BEGIN Data to process

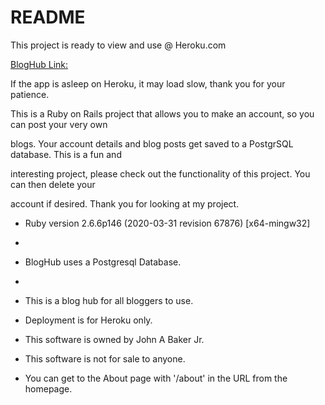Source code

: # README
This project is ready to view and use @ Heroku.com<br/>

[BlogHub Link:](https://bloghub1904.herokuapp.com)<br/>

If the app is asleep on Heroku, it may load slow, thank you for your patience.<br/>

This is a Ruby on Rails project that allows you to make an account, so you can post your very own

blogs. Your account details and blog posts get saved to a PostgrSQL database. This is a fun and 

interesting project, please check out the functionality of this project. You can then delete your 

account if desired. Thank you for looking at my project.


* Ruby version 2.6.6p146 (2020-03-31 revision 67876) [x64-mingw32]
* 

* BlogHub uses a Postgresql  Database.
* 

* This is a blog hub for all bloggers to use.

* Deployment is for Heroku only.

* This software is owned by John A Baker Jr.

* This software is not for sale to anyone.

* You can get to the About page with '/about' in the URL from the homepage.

END Data to process
BEGIN Data to process

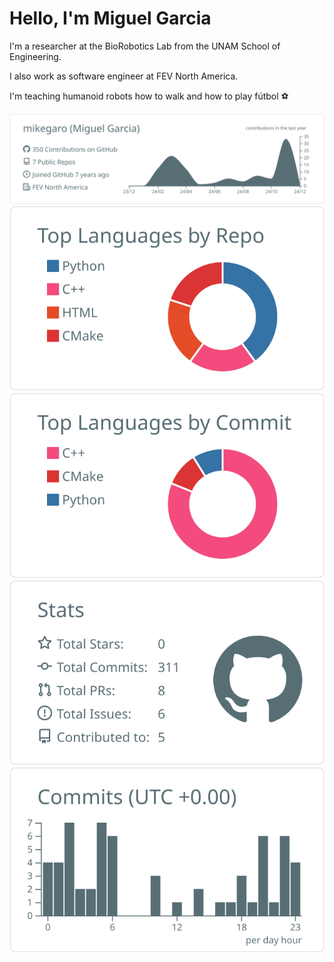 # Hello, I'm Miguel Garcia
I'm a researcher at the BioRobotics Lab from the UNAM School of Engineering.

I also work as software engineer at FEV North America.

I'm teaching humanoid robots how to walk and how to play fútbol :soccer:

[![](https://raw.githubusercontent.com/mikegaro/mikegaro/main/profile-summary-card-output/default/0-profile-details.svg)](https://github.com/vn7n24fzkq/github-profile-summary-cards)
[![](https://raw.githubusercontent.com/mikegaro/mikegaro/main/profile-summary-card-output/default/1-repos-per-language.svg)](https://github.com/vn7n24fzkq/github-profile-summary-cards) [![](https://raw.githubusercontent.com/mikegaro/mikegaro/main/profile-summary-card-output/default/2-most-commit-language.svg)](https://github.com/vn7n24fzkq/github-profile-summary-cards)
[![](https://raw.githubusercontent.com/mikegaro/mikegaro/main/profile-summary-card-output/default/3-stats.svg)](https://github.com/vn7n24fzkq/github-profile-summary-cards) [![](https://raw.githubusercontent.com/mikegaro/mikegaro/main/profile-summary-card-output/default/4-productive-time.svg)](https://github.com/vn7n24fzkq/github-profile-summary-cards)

END Data to process

About this task: State how many lines of the listing above include the word "details". Give nothing but the number.

Output below: 2